Spare capacity, of course, costs money and is the first thing to go when management strives for "efficiency". It also absorbs failures before they can spread. That can be good or bad.

The rule of making failures obvious underpins the "lean production" idea. A Japanese car plant deliberately lives without extra inventory so that failures call immediate attention to themselves. Run this way for a while, commit yourself to *fixing* the causes of failures, and you get a system which is both reliable and economical.

A perfect everyday example of making failures obvious, without cutting safety margins, is natural gas. That nasty smell you get from a gas leak? It's a chemical, from the same family as skunk spray, that the gas company adds to the methane before they pump it into miles of pipe.
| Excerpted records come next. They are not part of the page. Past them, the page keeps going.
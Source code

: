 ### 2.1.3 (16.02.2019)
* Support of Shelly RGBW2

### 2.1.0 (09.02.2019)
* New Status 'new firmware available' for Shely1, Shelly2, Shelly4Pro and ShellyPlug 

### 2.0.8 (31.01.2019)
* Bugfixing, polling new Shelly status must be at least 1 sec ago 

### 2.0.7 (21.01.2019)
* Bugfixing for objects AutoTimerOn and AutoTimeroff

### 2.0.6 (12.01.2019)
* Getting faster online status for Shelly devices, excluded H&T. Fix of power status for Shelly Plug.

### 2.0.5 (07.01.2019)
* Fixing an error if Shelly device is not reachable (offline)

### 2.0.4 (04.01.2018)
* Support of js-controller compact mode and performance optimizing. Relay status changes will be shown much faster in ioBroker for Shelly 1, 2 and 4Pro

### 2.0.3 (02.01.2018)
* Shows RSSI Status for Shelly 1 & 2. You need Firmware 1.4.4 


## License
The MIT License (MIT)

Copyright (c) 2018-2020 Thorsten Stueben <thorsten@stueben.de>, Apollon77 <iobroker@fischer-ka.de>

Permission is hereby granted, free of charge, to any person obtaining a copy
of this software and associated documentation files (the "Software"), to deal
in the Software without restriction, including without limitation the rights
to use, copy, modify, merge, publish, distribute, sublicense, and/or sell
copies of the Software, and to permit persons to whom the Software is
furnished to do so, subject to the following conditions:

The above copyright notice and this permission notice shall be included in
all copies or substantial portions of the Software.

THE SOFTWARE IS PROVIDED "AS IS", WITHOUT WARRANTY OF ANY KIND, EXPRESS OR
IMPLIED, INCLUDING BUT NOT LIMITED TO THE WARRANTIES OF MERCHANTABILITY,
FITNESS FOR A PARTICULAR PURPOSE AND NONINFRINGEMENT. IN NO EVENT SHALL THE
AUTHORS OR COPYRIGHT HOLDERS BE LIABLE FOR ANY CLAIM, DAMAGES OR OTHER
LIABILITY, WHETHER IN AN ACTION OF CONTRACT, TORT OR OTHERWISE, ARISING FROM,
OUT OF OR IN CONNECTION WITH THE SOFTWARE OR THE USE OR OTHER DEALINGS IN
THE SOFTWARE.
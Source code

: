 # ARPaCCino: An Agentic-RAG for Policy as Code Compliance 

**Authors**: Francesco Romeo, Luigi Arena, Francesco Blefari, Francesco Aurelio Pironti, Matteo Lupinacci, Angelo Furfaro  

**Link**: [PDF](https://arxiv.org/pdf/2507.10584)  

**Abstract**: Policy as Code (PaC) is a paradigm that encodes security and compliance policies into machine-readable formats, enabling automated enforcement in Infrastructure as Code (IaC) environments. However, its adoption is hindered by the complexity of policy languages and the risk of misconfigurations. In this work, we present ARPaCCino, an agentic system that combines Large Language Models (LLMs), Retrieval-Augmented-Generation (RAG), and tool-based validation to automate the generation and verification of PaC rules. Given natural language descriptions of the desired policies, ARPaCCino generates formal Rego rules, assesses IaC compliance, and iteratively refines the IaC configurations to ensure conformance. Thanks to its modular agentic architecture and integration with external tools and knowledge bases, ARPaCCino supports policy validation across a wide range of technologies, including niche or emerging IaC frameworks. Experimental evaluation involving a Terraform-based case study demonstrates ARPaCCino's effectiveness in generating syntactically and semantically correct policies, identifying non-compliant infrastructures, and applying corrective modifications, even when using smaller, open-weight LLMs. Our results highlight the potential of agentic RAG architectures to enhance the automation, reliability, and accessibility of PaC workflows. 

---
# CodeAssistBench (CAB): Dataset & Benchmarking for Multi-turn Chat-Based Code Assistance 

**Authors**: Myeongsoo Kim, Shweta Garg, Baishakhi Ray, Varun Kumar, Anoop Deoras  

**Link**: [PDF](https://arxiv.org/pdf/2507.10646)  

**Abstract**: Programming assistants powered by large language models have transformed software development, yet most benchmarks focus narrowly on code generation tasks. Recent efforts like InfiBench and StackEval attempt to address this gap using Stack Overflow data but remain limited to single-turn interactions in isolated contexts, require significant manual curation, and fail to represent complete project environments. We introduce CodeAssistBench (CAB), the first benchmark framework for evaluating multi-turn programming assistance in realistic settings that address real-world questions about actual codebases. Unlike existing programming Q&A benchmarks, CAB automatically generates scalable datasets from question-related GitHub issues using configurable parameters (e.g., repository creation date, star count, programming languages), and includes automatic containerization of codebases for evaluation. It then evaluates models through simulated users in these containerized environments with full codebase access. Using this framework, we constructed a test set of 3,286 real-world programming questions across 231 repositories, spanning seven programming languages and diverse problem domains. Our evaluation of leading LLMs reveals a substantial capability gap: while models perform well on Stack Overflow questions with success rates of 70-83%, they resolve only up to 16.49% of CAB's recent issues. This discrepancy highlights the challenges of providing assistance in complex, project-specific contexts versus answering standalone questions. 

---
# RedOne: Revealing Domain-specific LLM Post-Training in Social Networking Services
In a perfect world, insurance companies would audit computer systems like Lloyd's used to inspect ships and would set premiums accordingly. That would fix the ROI problem.

--Fred

Posted by Beryllium Sphere LLC at July 5, 2005 03:54 AM

ACM had an inteview with Bruce Lindsey on related topics. The interview is focused on designing for failure. They cover error reporting, recovery, Heisenbugs, graceful degradation, lack of language support for detection, failed members ("If there are five of us and four of us think that you’re dead, the next thing to do is make sure you’re dead by putting three more bullets in you.") and so on. It is primarily focused on engineering for failure for database systems, but there are a number of parallels to other disciplines.

http://www.acmqueue.org/modules.php?name=Content&pa=showpage&pid=233&page=1

Posted by Gunnar at July 5, 2005 08:45 AM

Insurance. Bruce Schneier and many others think, it will solve the information security problem, in conjunction with establishing the provider's responsibility.
I have the following reservations about insurance companies:
1. Their profits do depend on knowing the risks better than their customers. As long as we are as clueless about the risks in information security as we usually are, it's much cheaper to scare us into paying huge premiums than to assess our risks accurately. Insurance business is riddled with assymmetric information.
2. Insurance fraud. In information security, it is significantly harder to detect or prove than elsewhere.
3. see the more general remark below:

On a more general level. The industrial-age thinking of achieving economies of scale by concentrating capital and amassing human effort that worked so well in the past three centures is increasingly often breaking down in the XXIst century. Small pockets of insurgents successfully take on the most sophisticated (?) mechanized military of the world. Blogs take on major news agencies. Filesharing networks take on the recording industry. (and we are hoping to take on banking, don't we? :-) )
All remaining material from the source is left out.